**Dataset items**
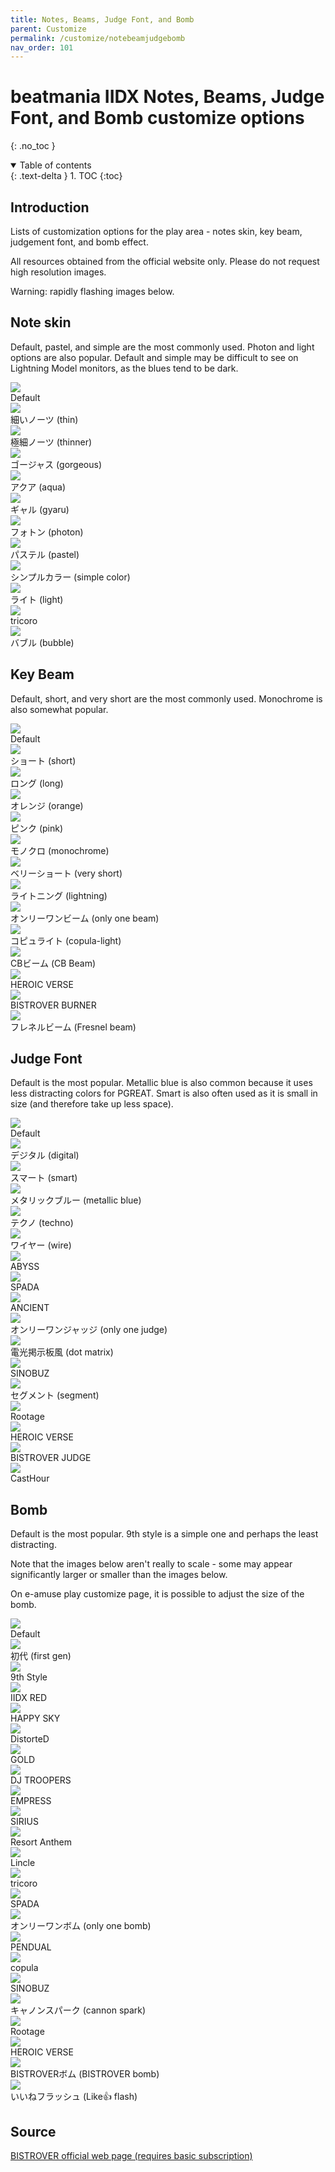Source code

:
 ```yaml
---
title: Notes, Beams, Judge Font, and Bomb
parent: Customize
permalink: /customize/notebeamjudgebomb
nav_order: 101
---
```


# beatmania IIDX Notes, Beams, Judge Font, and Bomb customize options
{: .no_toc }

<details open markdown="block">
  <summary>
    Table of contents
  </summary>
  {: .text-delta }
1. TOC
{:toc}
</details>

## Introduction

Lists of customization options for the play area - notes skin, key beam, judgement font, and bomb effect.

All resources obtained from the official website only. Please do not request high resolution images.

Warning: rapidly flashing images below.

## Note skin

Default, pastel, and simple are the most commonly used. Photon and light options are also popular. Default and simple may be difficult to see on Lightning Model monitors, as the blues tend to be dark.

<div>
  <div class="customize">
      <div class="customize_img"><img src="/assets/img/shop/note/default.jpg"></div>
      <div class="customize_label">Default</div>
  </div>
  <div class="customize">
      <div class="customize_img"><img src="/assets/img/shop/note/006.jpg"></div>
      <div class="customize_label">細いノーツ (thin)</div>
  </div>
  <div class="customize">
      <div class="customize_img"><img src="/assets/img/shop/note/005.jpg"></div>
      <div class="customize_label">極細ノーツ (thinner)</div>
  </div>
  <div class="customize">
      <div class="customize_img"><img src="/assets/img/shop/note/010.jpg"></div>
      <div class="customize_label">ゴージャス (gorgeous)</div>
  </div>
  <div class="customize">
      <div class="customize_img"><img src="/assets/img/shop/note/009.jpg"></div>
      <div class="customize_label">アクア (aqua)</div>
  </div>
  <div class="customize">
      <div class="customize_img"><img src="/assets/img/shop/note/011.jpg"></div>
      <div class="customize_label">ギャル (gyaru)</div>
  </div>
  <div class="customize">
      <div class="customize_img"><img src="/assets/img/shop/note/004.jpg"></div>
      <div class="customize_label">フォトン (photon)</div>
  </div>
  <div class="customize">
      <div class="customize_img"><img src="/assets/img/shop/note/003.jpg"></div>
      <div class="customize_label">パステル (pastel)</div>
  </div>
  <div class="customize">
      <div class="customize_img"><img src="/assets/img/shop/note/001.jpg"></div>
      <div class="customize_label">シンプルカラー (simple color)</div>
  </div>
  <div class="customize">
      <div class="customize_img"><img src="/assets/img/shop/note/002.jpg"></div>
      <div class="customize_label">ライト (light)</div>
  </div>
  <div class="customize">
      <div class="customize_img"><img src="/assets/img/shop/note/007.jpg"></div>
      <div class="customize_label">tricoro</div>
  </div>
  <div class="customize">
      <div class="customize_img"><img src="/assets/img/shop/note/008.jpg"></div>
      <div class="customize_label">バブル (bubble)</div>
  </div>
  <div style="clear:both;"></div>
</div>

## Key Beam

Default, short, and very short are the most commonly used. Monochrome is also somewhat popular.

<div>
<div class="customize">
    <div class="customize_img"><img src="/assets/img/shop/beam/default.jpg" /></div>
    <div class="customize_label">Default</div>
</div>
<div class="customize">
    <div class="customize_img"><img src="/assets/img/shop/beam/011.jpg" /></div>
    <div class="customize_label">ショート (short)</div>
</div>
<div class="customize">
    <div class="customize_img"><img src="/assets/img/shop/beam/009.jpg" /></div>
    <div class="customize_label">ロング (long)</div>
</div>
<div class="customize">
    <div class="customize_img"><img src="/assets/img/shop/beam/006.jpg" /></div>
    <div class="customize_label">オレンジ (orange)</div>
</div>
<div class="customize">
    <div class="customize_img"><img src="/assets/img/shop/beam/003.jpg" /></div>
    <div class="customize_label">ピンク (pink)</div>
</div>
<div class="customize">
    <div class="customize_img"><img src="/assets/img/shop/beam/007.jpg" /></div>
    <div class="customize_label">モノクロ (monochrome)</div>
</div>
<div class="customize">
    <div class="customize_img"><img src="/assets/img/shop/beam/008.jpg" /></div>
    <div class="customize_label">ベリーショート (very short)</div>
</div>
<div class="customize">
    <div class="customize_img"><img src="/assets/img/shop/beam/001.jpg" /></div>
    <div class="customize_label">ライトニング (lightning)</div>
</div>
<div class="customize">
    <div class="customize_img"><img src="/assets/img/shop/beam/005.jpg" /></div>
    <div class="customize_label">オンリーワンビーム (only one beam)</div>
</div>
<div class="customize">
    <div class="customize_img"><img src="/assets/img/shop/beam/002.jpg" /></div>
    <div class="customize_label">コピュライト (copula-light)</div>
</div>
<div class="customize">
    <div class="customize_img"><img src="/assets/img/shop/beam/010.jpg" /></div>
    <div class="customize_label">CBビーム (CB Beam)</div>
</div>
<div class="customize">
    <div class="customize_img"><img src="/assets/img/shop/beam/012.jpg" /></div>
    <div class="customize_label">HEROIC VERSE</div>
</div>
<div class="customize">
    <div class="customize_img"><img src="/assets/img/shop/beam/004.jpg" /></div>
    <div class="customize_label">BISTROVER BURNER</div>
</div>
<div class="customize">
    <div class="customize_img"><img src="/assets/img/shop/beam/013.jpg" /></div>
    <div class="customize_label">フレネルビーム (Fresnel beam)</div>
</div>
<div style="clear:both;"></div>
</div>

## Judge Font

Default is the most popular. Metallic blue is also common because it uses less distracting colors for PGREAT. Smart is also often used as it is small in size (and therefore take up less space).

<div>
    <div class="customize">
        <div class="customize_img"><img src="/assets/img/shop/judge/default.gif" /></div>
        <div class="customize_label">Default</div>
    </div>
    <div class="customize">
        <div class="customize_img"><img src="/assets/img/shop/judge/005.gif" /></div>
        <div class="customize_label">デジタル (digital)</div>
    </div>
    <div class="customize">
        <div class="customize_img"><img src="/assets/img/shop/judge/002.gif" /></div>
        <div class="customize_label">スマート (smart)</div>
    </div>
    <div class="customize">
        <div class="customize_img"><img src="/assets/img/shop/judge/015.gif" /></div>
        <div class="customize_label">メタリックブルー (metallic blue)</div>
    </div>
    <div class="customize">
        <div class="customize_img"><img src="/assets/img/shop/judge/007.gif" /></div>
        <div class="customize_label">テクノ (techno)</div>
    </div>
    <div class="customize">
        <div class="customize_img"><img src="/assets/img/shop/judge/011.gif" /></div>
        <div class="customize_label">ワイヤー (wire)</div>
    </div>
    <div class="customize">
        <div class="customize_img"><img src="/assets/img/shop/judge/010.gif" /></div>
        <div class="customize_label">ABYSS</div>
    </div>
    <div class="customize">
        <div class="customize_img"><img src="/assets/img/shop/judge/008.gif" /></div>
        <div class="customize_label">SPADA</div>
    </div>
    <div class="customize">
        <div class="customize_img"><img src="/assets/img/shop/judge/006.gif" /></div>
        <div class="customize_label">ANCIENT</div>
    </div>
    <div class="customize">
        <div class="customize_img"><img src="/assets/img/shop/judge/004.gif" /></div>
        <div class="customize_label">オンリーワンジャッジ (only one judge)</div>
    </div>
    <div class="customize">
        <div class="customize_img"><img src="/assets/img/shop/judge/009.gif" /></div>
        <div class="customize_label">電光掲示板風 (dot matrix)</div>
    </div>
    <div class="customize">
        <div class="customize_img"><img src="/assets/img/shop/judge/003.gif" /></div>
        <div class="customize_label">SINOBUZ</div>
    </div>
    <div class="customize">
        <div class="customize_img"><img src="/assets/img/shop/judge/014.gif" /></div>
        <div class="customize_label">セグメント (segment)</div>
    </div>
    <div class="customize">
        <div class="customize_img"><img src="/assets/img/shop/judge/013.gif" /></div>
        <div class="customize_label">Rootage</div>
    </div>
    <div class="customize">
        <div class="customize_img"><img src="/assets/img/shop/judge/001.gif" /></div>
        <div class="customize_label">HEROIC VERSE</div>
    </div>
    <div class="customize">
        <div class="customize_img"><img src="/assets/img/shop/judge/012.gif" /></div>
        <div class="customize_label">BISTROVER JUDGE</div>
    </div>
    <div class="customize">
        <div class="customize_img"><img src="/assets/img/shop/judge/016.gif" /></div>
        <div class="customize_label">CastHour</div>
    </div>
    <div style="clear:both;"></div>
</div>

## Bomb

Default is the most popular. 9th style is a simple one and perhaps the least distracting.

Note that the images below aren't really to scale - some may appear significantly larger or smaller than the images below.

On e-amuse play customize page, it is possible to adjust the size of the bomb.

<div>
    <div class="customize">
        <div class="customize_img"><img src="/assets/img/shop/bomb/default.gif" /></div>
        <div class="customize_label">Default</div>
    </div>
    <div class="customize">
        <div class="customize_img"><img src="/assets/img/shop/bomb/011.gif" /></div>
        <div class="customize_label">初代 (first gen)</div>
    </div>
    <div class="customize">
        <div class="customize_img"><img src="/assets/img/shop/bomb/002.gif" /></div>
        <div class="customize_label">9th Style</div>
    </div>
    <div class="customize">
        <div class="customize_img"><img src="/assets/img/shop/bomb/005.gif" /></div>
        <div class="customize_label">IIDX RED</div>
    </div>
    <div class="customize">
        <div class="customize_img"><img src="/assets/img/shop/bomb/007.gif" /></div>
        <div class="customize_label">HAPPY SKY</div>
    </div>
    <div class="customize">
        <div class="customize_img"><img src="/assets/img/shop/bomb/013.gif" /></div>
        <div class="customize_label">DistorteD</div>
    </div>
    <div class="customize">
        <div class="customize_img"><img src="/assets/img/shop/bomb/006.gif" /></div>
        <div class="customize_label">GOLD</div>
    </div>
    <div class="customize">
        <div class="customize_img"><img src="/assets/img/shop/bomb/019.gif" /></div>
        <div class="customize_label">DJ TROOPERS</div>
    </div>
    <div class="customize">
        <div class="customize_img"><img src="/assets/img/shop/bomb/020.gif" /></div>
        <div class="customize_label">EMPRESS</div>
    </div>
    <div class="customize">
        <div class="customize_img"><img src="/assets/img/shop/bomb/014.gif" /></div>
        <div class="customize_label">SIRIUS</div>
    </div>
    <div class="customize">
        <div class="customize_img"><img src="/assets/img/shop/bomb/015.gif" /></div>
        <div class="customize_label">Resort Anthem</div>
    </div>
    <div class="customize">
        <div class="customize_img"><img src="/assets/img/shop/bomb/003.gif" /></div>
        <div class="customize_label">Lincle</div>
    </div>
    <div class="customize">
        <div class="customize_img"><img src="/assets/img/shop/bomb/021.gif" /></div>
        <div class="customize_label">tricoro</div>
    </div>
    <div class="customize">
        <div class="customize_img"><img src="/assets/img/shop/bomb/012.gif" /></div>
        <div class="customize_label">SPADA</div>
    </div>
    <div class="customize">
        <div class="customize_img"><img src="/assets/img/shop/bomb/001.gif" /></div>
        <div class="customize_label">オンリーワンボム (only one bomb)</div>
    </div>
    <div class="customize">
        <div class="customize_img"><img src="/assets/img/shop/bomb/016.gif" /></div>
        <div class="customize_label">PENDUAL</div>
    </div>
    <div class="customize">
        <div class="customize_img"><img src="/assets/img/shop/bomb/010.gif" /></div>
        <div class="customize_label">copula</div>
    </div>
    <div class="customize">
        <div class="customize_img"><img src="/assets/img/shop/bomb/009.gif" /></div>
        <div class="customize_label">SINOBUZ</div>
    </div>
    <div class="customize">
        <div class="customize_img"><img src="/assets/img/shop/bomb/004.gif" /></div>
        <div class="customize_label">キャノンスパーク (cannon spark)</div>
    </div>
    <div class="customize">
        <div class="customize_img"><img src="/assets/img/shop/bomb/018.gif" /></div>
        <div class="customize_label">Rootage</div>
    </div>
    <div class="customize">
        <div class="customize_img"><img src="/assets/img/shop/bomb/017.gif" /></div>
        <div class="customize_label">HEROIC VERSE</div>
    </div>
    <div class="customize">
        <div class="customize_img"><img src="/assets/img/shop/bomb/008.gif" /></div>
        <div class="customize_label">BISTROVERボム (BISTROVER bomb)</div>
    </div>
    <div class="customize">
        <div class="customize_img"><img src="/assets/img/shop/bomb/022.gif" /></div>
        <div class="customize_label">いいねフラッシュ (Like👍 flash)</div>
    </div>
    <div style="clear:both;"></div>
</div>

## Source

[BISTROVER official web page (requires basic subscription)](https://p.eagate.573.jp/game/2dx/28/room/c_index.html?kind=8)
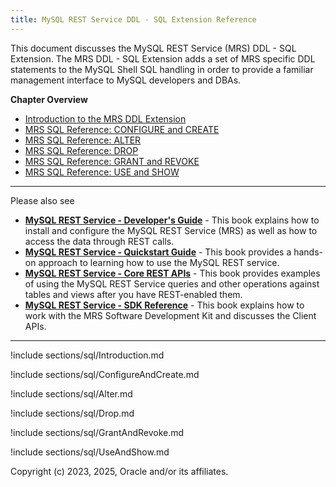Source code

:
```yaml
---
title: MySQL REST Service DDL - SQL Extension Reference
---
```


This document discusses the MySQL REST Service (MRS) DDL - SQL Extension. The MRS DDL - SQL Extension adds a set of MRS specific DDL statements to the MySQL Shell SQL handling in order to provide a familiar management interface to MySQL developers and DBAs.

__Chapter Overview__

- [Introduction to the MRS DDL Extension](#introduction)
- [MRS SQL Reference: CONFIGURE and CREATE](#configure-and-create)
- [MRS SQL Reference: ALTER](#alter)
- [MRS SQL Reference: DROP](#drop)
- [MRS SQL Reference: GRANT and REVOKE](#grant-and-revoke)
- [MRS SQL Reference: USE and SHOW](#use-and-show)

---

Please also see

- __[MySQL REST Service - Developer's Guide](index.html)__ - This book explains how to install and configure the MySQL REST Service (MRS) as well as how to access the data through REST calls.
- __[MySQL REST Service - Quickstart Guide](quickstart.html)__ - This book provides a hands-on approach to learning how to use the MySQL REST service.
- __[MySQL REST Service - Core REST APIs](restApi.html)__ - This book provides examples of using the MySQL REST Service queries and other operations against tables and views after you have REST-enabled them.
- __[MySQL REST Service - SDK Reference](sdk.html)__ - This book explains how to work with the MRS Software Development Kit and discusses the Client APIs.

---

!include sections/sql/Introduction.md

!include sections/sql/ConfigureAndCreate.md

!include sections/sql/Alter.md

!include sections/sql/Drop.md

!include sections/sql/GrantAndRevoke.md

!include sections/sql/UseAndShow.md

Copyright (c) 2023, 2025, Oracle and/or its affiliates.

**TASK PROMPT**
Using the records above, find and show each line with the string "REST".

**EXERCISE RESPONSE**
title: MySQL REST Service DDL - SQL Extension Reference
This document discusses the MySQL REST Service (MRS) DDL - SQL Extension. The MRS DDL - SQL Extension adds a set of MRS specific DDL statements to the MySQL Shell SQL handling in order to provide a familiar management interface to MySQL developers and DBAs.
- __[MySQL REST Service - Developer's Guide](index.html)__ - This book explains how to install and configure the MySQL REST Service (MRS) as well as how to access the data through REST calls.
- __[MySQL REST Service - Quickstart Guide](quickstart.html)__ - This book provides a hands-on approach to learning how to use the MySQL REST service.
- __[MySQL REST Service - Core REST APIs](restApi.html)__ - This book provides examples of using the MySQL REST Service queries and other operations against tables and views after you have REST-enabled them.
- __[MySQL REST Service - SDK Reference](sdk.html)__ - This book explains how to work with the MRS Software Development Kit and discusses the Client APIs.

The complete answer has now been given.